TASK DATA:
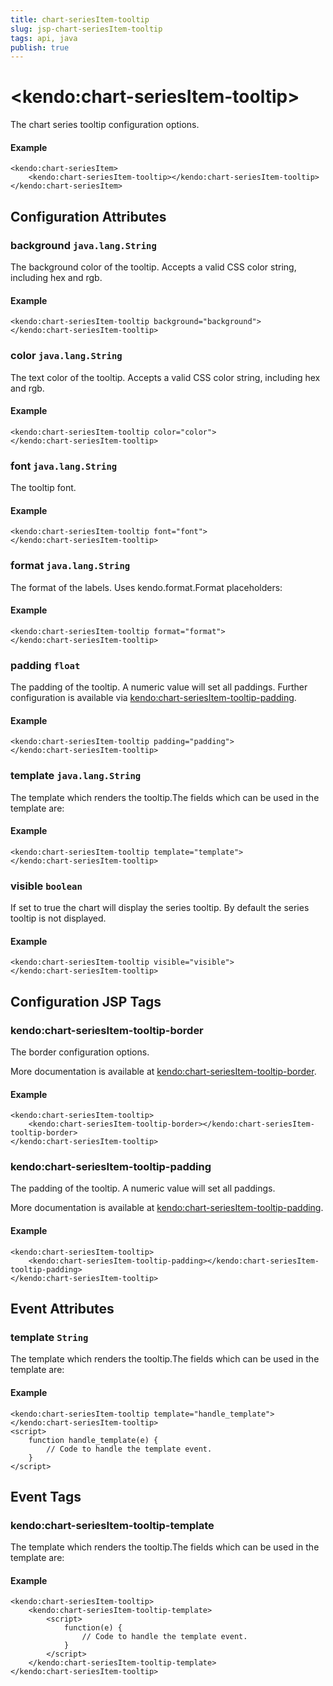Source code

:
 ```yaml
---
title: chart-seriesItem-tooltip
slug: jsp-chart-seriesItem-tooltip
tags: api, java
publish: true
---
```


# \<kendo:chart-seriesItem-tooltip\>

The chart series tooltip configuration options.

#### Example
    <kendo:chart-seriesItem>
        <kendo:chart-seriesItem-tooltip></kendo:chart-seriesItem-tooltip>
    </kendo:chart-seriesItem>

## Configuration Attributes

### background `java.lang.String`

The background color of the tooltip. Accepts a valid CSS color string, including hex and rgb.

#### Example
    <kendo:chart-seriesItem-tooltip background="background">
    </kendo:chart-seriesItem-tooltip>

### color `java.lang.String`

The text color of the tooltip. Accepts a valid CSS color string, including hex and rgb.

#### Example
    <kendo:chart-seriesItem-tooltip color="color">
    </kendo:chart-seriesItem-tooltip>

### font `java.lang.String`

The tooltip font.

#### Example
    <kendo:chart-seriesItem-tooltip font="font">
    </kendo:chart-seriesItem-tooltip>

### format `java.lang.String`

The format of the labels. Uses kendo.format.Format placeholders:

#### Example
    <kendo:chart-seriesItem-tooltip format="format">
    </kendo:chart-seriesItem-tooltip>

### padding `float`

The padding of the tooltip. A numeric value will set all paddings. Further configuration is available via [kendo:chart-seriesItem-tooltip-padding](#kendo-chart-seriesItem-tooltip-padding). 

#### Example
    <kendo:chart-seriesItem-tooltip padding="padding">
    </kendo:chart-seriesItem-tooltip>

### template `java.lang.String`

The template which renders the tooltip.The fields which can be used in the template are:

#### Example
    <kendo:chart-seriesItem-tooltip template="template">
    </kendo:chart-seriesItem-tooltip>

### visible `boolean`

If set to true the chart will display the series tooltip. By default the series tooltip is not displayed.

#### Example
    <kendo:chart-seriesItem-tooltip visible="visible">
    </kendo:chart-seriesItem-tooltip>


##  Configuration JSP Tags

### kendo:chart-seriesItem-tooltip-border

The border configuration options.

More documentation is available at [kendo:chart-seriesItem-tooltip-border](chart/seriesitem-tooltip-border).

#### Example

    <kendo:chart-seriesItem-tooltip>
        <kendo:chart-seriesItem-tooltip-border></kendo:chart-seriesItem-tooltip-border>
    </kendo:chart-seriesItem-tooltip>

### kendo:chart-seriesItem-tooltip-padding

The padding of the tooltip. A numeric value will set all paddings.

More documentation is available at [kendo:chart-seriesItem-tooltip-padding](chart/seriesitem-tooltip-padding).

#### Example

    <kendo:chart-seriesItem-tooltip>
        <kendo:chart-seriesItem-tooltip-padding></kendo:chart-seriesItem-tooltip-padding>
    </kendo:chart-seriesItem-tooltip>


## Event Attributes

### template `String`

The template which renders the tooltip.The fields which can be used in the template are:


#### Example
    <kendo:chart-seriesItem-tooltip template="handle_template">
    </kendo:chart-seriesItem-tooltip>
    <script>
        function handle_template(e) {
            // Code to handle the template event.
        }
    </script>

## Event Tags

### kendo:chart-seriesItem-tooltip-template

The template which renders the tooltip.The fields which can be used in the template are:


#### Example
    <kendo:chart-seriesItem-tooltip>
        <kendo:chart-seriesItem-tooltip-template>
            <script>
                function(e) {
                    // Code to handle the template event.
                }
            </script>
        </kendo:chart-seriesItem-tooltip-template>
    </kendo:chart-seriesItem-tooltip>

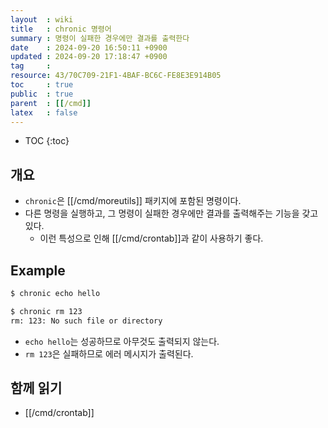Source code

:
 ```yaml
---
layout  : wiki
title   : chronic 명령어
summary : 명령이 실패한 경우에만 결과를 출력한다
date    : 2024-09-20 16:50:11 +0900
updated : 2024-09-20 17:18:47 +0900
tag     : 
resource: 43/70C709-21F1-4BAF-BC6C-FE8E3E914B05
toc     : true
public  : true
parent  : [[/cmd]]
latex   : false
---
```

* TOC
{:toc}

## 개요

- `chronic`은 [[/cmd/moreutils]] 패키지에 포함된 명령이다.
- 다른 명령을 실행하고, 그 명령이 실패한 경우에만 결과를 출력해주는 기능을 갖고 있다.
    - 이런 특성으로 인해 [[/cmd/crontab]]과 같이 사용하기 좋다.

## Example

```bash
$ chronic echo hello

$ chronic rm 123
rm: 123: No such file or directory
```

- `echo hello`는 성공하므로 아무것도 출력되지 않는다.
- `rm 123`은 실패하므로 에러 메시지가 출력된다.

## 함께 읽기

- [[/cmd/crontab]]


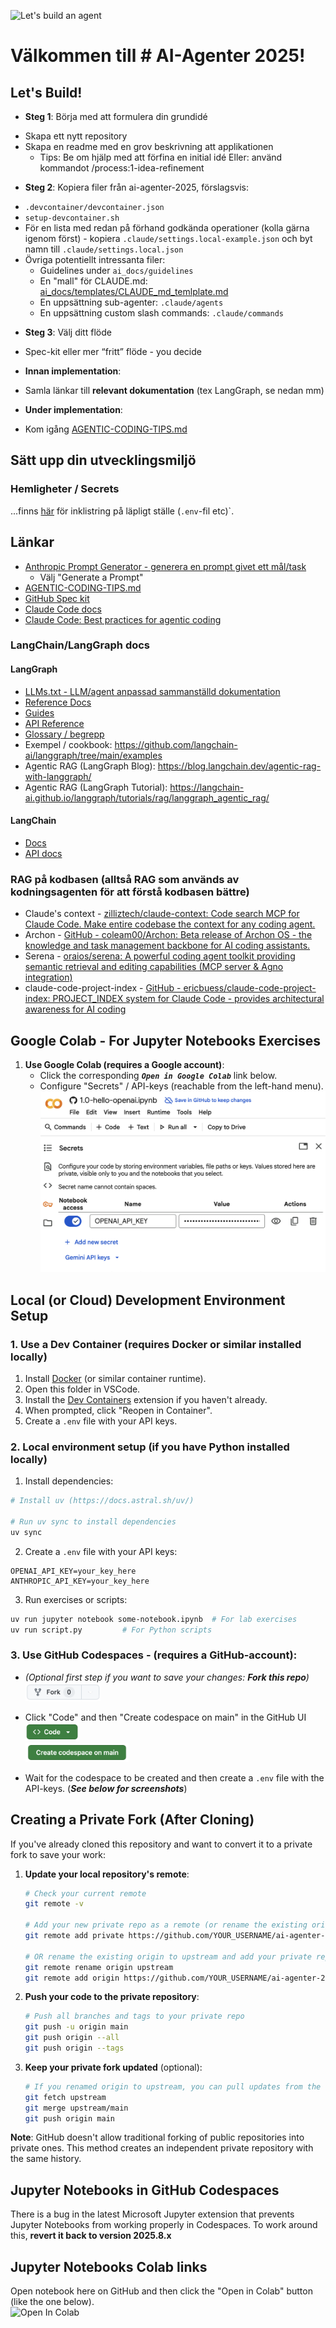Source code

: ![Let's build an agent](images/ai-agenter-2025.png?raw=true)

# Välkommen till # AI-Agenter 2025!

## Let's Build!

* **Steg 1**: Börja med att formulera din grundidé 
- Skapa ett nytt repository
- Skapa en readme med en grov beskrivning att applikationen
    - Tips: Be om hjälp med att förfina en initial idé Eller: använd kommandot  /process:1-idea-refinement

* **Steg 2**: Kopiera filer från ai-agenter-2025, förslagsvis: 
 - `.devcontainer/devcontainer.json`
 - `setup-devcontainer.sh`
 - För en lista med redan på förhand godkända operationer (kolla gärna igenom först) - kopiera `.claude/settings.local-example.json` och byt namn till `.claude/settings.local.json`
 - Övriga potentiellt intressanta filer:
    - Guidelines under `ai_docs/guidelines`
    - En "mall" för CLAUDE.md: [ai_docs/templates/CLAUDE_md_temlplate.md](ai_docs/templates/CLAUDE_md_temlplate.md)
    - En uppsättning sub-agenter: `.claude/agents`
    - En uppsättning custom slash commands: `.claude/commands`

* **Steg 3**: Välj ditt flöde
- Spec-kit eller mer “fritt” flöde - you decide
   
* **Innan implementation**: 
- Samla länkar till **relevant dokumentation** (tex LangGraph, se nedan mm)

* **Under implementation**: 
- Kom igång [AGENTIC-CODING-TIPS.md](AGENTIC-CODING-TIPS.md)


## Sätt upp din utvecklingsmiljö

### Hemligheter / Secrets
...finns [här](https://docs.google.com/document/d/1GU-AHlKJ1WrakcmzZdqxsi9HrmI2nJY15bt23B0TWC0/edit?usp=drive_link) för inklistring på läpligt ställe (`.env`-fil etc)`. 


## Länkar
- [Anthropic Prompt Generator - generera en prompt givet ett mål/task](https://platform.claude.com/dashboard)
    - Välj "Generate a Prompt"
- [AGENTIC-CODING-TIPS.md](AGENTIC-CODING-TIPS.md)
- [GitHub Spec kit](https://github.com/github/spec-kit)
- [Claude Code docs](https://docs.claude.com/en/docs/claude-code/overview)
- [Claude Code: Best practices for agentic coding](https://www.anthropic.com/engineering/claude-code-best-practices)

### LangChain/LangGraph docs

#### LangGraph
* [LLMs.txt - LLM/agent anpassad sammanställd dokumentation](https://langchain-ai.github.io/langgraph/llms-txt-overview/)
* [Reference Docs](https://langchain-ai.github.io/langgraph/reference/)
* [Guides](https://langchain-ai.github.io/langgraph/guides/)
* [API Reference](https://langchain-ai.github.io/langgraph/cloud/reference/api/api_ref.html)
* [Glossary / begrepp](https://langchain-ai.github.io/langgraph/concepts/low_level/)
* Exempel / cookbook: https://github.com/langchain-ai/langgraph/tree/main/examples
* Agentic RAG (LangGraph Blog): https://blog.langchain.dev/agentic-rag-with-langgraph/
* Agentic RAG (LangGraph Tutorial): https://langchain-ai.github.io/langgraph/tutorials/rag/langgraph_agentic_rag/

#### LangChain
* [Docs](https://python.langchain.com/docs)
* [API docs](https://python.langchain.com/docs/reference/)

### RAG på kodbasen (alltså RAG som används av kodningsagenten för att förstå kodbasen bättre) 
* Claude's context - [zilliztech/claude-context: Code search MCP for Claude Code. Make entire codebase the context for any coding agent.](https://github.com/zilliztech/claude-context)
* Archon - [GitHub - coleam00/Archon: Beta release of Archon OS - the knowledge and task management backbone for AI coding assistants.](https://github.com/coleam00/Archon)
* Serena - [oraios/serena: A powerful coding agent toolkit providing semantic retrieval and editing capabilities \(MCP server & Agno integration\)](https://github.com/oraios/serena)
* claude-code-project-index - [GitHub - ericbuess/claude-code-project-index: PROJECT_INDEX system for Claude Code - provides architectural awareness for AI coding](https://github.com/ericbuess/claude-code-project-index)


## Google Colab - For Jupyter Notebooks Exercises

1. **Use Google Colab (requires a Google account)**:
    - Click the corresponding _**`Open in Google Colab`**_ link below.
    - Configure "Secrets" / API-keys (reachable from the left-hand menu).
      ![Google Colab - Secrets](images/colab-keys.png)


## Local (or Cloud) Development Environment Setup

### 1. Use a Dev Container (requires Docker or similar installed locally)
1. Install [Docker](https://www.docker.com/get-started/) (or similar container runtime).
2. Open this folder in VSCode.
3. Install the [Dev Containers](https://marketplace.visualstudio.com/items?itemName=ms-vscode-remote.remote-containers) extension if you haven't already.
3. When prompted, click "Reopen in Container".
4. Create a `.env` file with your API keys.


### 2. Local environment setup (if you have Python installed locally)

1. Install dependencies:
```bash
# Install uv (https://docs.astral.sh/uv/)

# Run uv sync to install dependencies
uv sync
```

2. Create a `.env` file with your API keys:
```
OPENAI_API_KEY=your_key_here
ANTHROPIC_API_KEY=your_key_here
```

3. Run exercises or scripts:
```bash
uv run jupyter notebook some-notebook.ipynb  # For lab exercises
uv run script.py         # For Python scripts
```

### 3. **Use GitHub Codespaces - (requires a GitHub-account)**:
- _(Optional first step if you want to save your changes: **Fork this repo**)_ <br/>
    <img src="images/fork.png" height="30"/>

- Click "Code" and then "Create codespace on main" in the GitHub UI<br/>
    <img src="images/code.png" height="30"/><br/>
    <img src="images/codespacer.png" height="30"/>
    <br/>

- Wait for the codespace to be created and then create a `.env` file with the API-keys.
    (_**See below for screenshots**_)


## Creating a Private Fork (After Cloning)

If you've already cloned this repository and want to convert it to a private fork to save your work:

1. **Update your local repository's remote**:
   ```bash
   # Check your current remote
   git remote -v

   # Add your new private repo as a remote (or rename the existing origin)
   git remote add private https://github.com/YOUR_USERNAME/ai-agenter-2025-private.git

   # OR rename the existing origin to upstream and add your private repo as origin
   git remote rename origin upstream
   git remote add origin https://github.com/YOUR_USERNAME/ai-agenter-2025-private.git
   ```

2. **Push your code to the private repository**:
   ```bash
   # Push all branches and tags to your private repo
   git push -u origin main
   git push origin --all
   git push origin --tags
   ```

3. **Keep your private fork updated** (optional):
   ```bash
   # If you renamed origin to upstream, you can pull updates from the original repo
   git fetch upstream
   git merge upstream/main
   git push origin main
   ```

**Note**: GitHub doesn't allow traditional forking of public repositories into private ones. This method creates an independent private repository with the same history.


## Jupyter Notebooks in GitHub Codespaces
There is a bug in the latest Microsoft Jupyter extension that prevents Jupyter Notebooks from working properly in Codespaces. To work around this, **revert it back to version 2025.8.x**

## Jupyter Notebooks Colab links

Open notebook here on GitHub and then click the "Open in Colab" button (like the one below).<br/>
<img src="https://colab.research.google.com/assets/colab-badge.svg" alt="Open In Colab"/>


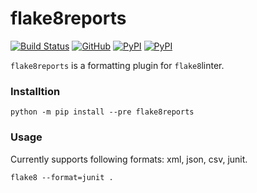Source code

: # flake8reports

[![Build Status](https://dev.azure.com/c0d3r/flake8reports/_apis/build/status/flake8reports-yaml?branchName=master)](https://dev.azure.com/c0d3r/flake8reports/_build/latest?definitionId=1&branchName=master)
[![GitHub](https://img.shields.io/badge/license-MIT-brightgreen.svg)](https://raw.githubusercontent.com/Microsoft/ptvsd/master/LICENSE)
[![PyPI](https://img.shields.io/pypi/v/flake8reports.svg)](https://pypi.org/project/flake8reports/)
[![PyPI](https://img.shields.io/pypi/pyversions/flake8reports.svg?style=plastic)](https://pypi.org/project/flake8reports/)

`flake8reports` is a formatting plugin for `flake8`linter.

### Installtion
```console
python -m pip install --pre flake8reports
```

### Usage
Currently supports following formats: xml, json, csv, junit.
```console
flake8 --format=junit .
```
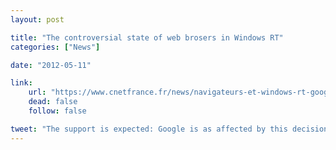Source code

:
 ```yaml
---
layout: post

title: "The controversial state of web brosers in Windows RT"
categories: ["News"]

date: "2012-05-11"

link:
    url: "https://www.cnetfrance.fr/news/navigateurs-et-windows-rt-google-soutient-la-demarche-de-mozilla-39771638.htm"
    dead: false
    follow: false

tweet: "The support is expected: Google is as affected by this decision as Mozilla!"
---
```

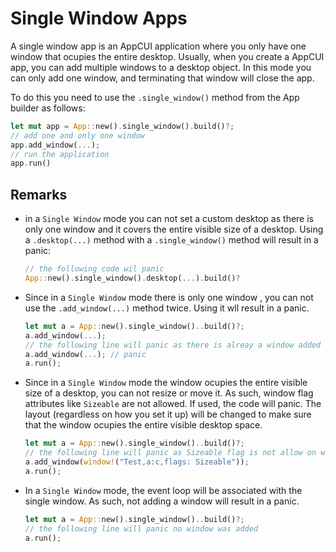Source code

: # Single Window Apps

A single window app is an AppCUI application where you only have one window that ocupies the entire desktop. Usually, when you create a AppCUI app, you can add multiple windows to a desktop object. In this mode you can only add one window, and terminating that window will close the app.

To do this you need to use the `.single_window()` method from the App builder as follows:
```rs
let mut app = App::new().single_window().build()?;
// add one and only one window
app.add_window(...);
// run the application
app.run()
```

## Remarks
* in a `Single Window` mode you can not set a custom desktop as there is only one window and it covers the entire visible size of a desktop. Using a `.desktop(...)` method with a `.single_window()` method will result in a panic:
    ```rs
    // the following code wil panic
    App::new().single_window().desktop(...).build()?
    ```
* Since in a `Single Window` mode there is only one window , you can not use the `.add_window(...)` method twice. Using it wll result in a panic.
    ```rs
    let mut a = App::new().single_window()..build()?;
    a.add_window(...);
    // the following line will panic as there is alreay a window added
    a.add_window(...); // panic
    a.run();
    ```
* Since in a `Single Window` mode the window ocupies the entire visible size of a desktop, you can not resize or move it. As such, window flag attributes like `Sizeable` are not allowed. If used, the code will panic. The layout (regardless on how you set it up) will be changed to make sure that the window ocupies the entire visible desktop space.
    ```rs
    let mut a = App::new().single_window()..build()?;
    // the following line will panic as Sizeable flag is not allow on windows in Single Window mode
    a.add_window(window!("Test,a:c,flags: Sizeable"));
    a.run();
    ```
* In a `Single Window` mode, the event loop will be associated with the single window. As such, not adding a window will result in a panic.
    ```rs
    let mut a = App::new().single_window()..build()?;
    // the following line will panic no window was added
    a.run();
    ```

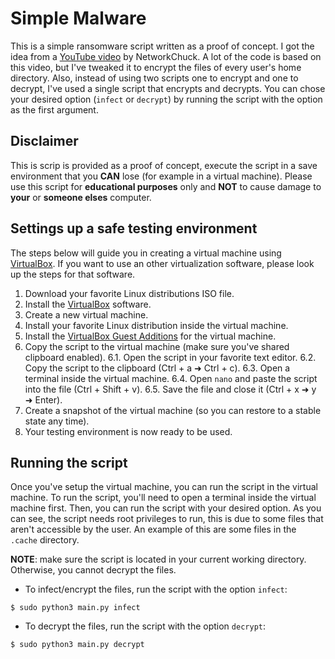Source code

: # Simple Malware

This is a simple ransomware script written as a proof of concept. I got the idea from a [YouTube video](https://www.youtube.com/watch?v=UtMMjXOlRQc) by NetworkChuck.
A lot of the code is based on this video, but I've tweaked it to encrypt the files of every user's home directory. Also, instead of using two scripts one to encrypt and one to decrypt, I've used a single script that encrypts and decrypts. You can chose your desired option (`infect` or `decrypt`) by running the script with the option as the first argument.

## Disclaimer

This is scrip is provided as a proof of concept, execute the script in a save environment that you **CAN** lose (for example in a virtual machine). Please use this script for **educational purposes** only and **NOT** to cause damage to **your** or **someone elses** computer.

## Settings up a safe testing environment

The steps below will guide you in creating a virtual machine using [VirtualBox](https://www.virtualbox.org/). If you want to use an other virtualization software, please look up the steps for that software.

1. Download your favorite Linux distributions ISO file.
2. Install the [VirtualBox](https://www.virtualbox.org/) software.
3. Create a new virtual machine.
4. Install your favorite Linux distribution inside the virtual machine.
5. Install the [VirtualBox Guest Additions](https://www.virtualbox.org/wiki/Downloads) for the virtual machine.
6. Copy the script to the virtual machine (make sure you've shared clipboard enabled).
   6.1. Open the script in your favorite text editor.
   6.2. Copy the script to the clipboard (Ctrl + a ➜ Ctrl + c).
   6.3. Open a terminal inside the virtual machine.
   6.4. Open `nano` and paste the script into the file (Ctrl + Shift + v).
   6.5. Save the file and close it (Ctrl + x ➜ y ➜ Enter).
7. Create a snapshot of the virtual machine (so you can restore to a stable state any time).
8. Your testing environment is now ready to be used.

## Running the script

Once you've setup the virtual machine, you can run the script in the virtual machine.
To run the script, you'll need to open a terminal inside the virtual machine first. Then, you can run the script with your desired option. As you can see, the script needs root privileges to run, this is due to some files that aren't accessible by the user. An example of this are some files in the `.cache` directory.

**NOTE**: make sure the script is located in your current working directory. Otherwise, you cannot decrypt the files.

-  To infect/encrypt the files, run the script with the option `infect`:

```
$ sudo python3 main.py infect
```

-  To decrypt the files, run the script with the option `decrypt`:

```
$ sudo python3 main.py decrypt
```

EXERCISE DESCRIPTION:
Nothing but the lines holding the word "software" should be returned from the listing above.

RESULT:
The steps below will guide you in creating a virtual machine using [VirtualBox](https://www.virtualbox.org/). If you want to use an other virtualization software, please look up the steps for that software.
2. Install the [VirtualBox](https://www.virtualbox.org/) software.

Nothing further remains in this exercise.